Stored items
=== Section Start ===
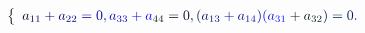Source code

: \documentclass[12pt]{article}
\begin{document}
\makeatletter
\renewcommand*{\@textcolor}[3]{%
  \protect\leavevmode
  \begingroup
    \color#1{#2}#3%
  \endgroup
}
\makeatother
\begin{displaymath}
\mathcolor[RGB]{0,0,15}{\left\{} \begin{array} {c} \mathcolor[RGB]{0,0,30}{\textstyle} { \mathcolor[RGB]{0,0,45}{a} _ { \mathcolor[RGB]{0,0,60}{1} \mathcolor[RGB]{0,0,75}{1} } \mathcolor[RGB]{0,0,90}{+} \mathcolor[RGB]{0,0,105}{a} _ { \mathcolor[RGB]{0,0,120}{2} \mathcolor[RGB]{0,0,135}{2} } \mathcolor[RGB]{0,0,150}{=} \mathcolor[RGB]{0,0,165}{0} \mathcolor[RGB]{0,0,180}{,} \mathcolor[RGB]{0,0,195}{a} _ { \mathcolor[RGB]{0,0,210}{3} \mathcolor[RGB]{0,0,225}{3} } \mathcolor[RGB]{0,0,240}{+} \mathcolor[RGB]{0,0,255}{a} _ { \mathcolor[RGB]{0,15,0}{4} \mathcolor[RGB]{0,15,15}{4} } \mathcolor[RGB]{0,15,30}{=} \mathcolor[RGB]{0,15,45}{0} \mathcolor[RGB]{0,15,60}{,} \mathcolor[RGB]{0,15,75}{(} \mathcolor[RGB]{0,15,90}{a} _ { \mathcolor[RGB]{0,15,105}{1} \mathcolor[RGB]{0,15,120}{3} } \mathcolor[RGB]{0,15,135}{+} \mathcolor[RGB]{0,15,150}{a} _ { \mathcolor[RGB]{0,15,165}{1} \mathcolor[RGB]{0,15,180}{4} } \mathcolor[RGB]{0,15,195}{)} \mathcolor[RGB]{0,15,210}{(} \mathcolor[RGB]{0,15,225}{a} _ { \mathcolor[RGB]{0,15,240}{3} \mathcolor[RGB]{0,15,255}{1} } \mathcolor[RGB]{0,30,0}{+} \mathcolor[RGB]{0,30,15}{a} _ { \mathcolor[RGB]{0,30,30}{3} \mathcolor[RGB]{0,30,45}{2} } \mathcolor[RGB]{0,30,60}{)} \mathcolor[RGB]{0,30,75}{=} \mathcolor[RGB]{0,30,90}{0} \mathcolor[RGB]{0,30,105}{.} } \end{array} \mathcolor[RGB]{0,30,120}{\right.}
\end{displaymath}
\end{document}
=== Section End ===
→ **Work to complete**: Transcribe the whole of the data exactly, minus any pictures.

→ **Response area**:
Source code

: \documentclass[12pt]{article}
\begin{document}
\makeatletter
\renewcommand*{\@textcolor}[3]{%
  \protect\leavevmode
  \begingroup
    \color#1{#2}#3%
  \endgroup
}
\makeatother
\begin{displaymath}
\mathcolor[RGB]{0,0,15}{\left\{} \begin{array} {c} \mathcolor[RGB]{0,0,30}{\textstyle} { \mathcolor[RGB]{0,0,45}{a} _ { \mathcolor[RGB]{0,0,60}{1} \mathcolor[RGB]{0,0,75}{1} } \mathcolor[RGB]{0,0,90}{+} \mathcolor[RGB]{0,0,105}{a} _ { \mathcolor[RGB]{0,0,120}{2} \mathcolor[RGB]{0,0,135}{2} } \mathcolor[RGB]{0,0,150}{=} \mathcolor[RGB]{0,0,165}{0} \mathcolor[RGB]{0,0,180}{,} \mathcolor[RGB]{0,0,195}{a} _ { \mathcolor[RGB]{0,0,210}{3} \mathcolor[RGB]{0,0,225}{3} } \mathcolor[RGB]{0,0,240}{+} \mathcolor[RGB]{0,0,255}{a} _ { \mathcolor[RGB]{0,15,0}{4} \mathcolor[RGB]{0,15,15}{4} } \mathcolor[RGB]{0,15,30}{=} \mathcolor[RGB]{0,15,45}{0} \mathcolor[RGB]{0,15,60}{,} \mathcolor[RGB]{0,15,75}{(} \mathcolor[RGB]{0,15,90}{a} _ { \mathcolor[RGB]{0,15,105}{1} \mathcolor[RGB]{0,15,120}{3} } \mathcolor[RGB]{0,15,135}{+} \mathcolor[RGB]{0,15,150}{a} _ { \mathcolor[RGB]{0,15,165}{1} \mathcolor[RGB]{0,15,180}{4} } \mathcolor[RGB]{0,15,195}{)} \mathcolor[RGB]{0,15,210}{(} \mathcolor[RGB]{0,15,225}{a} _ { \mathcolor[RGB]{0,15,240}{3} \mathcolor[RGB]{0,15,255}{1} } \mathcolor[RGB]{0,30,0}{+} \mathcolor[RGB]{0,30,15}{a} _ { \mathcolor[RGB]{0,30,30}{3} \mathcolor[RGB]{0,30,45}{2} } \mathcolor[RGB]{0,30,60}{)} \mathcolor[RGB]{0,30,75}{=} \mathcolor[RGB]{0,30,90}{0} \mathcolor[RGB]{0,30,105}{.} } \end{array} \mathcolor[RGB]{0,30,120}{\right.}
\end{displaymath}
\end{document}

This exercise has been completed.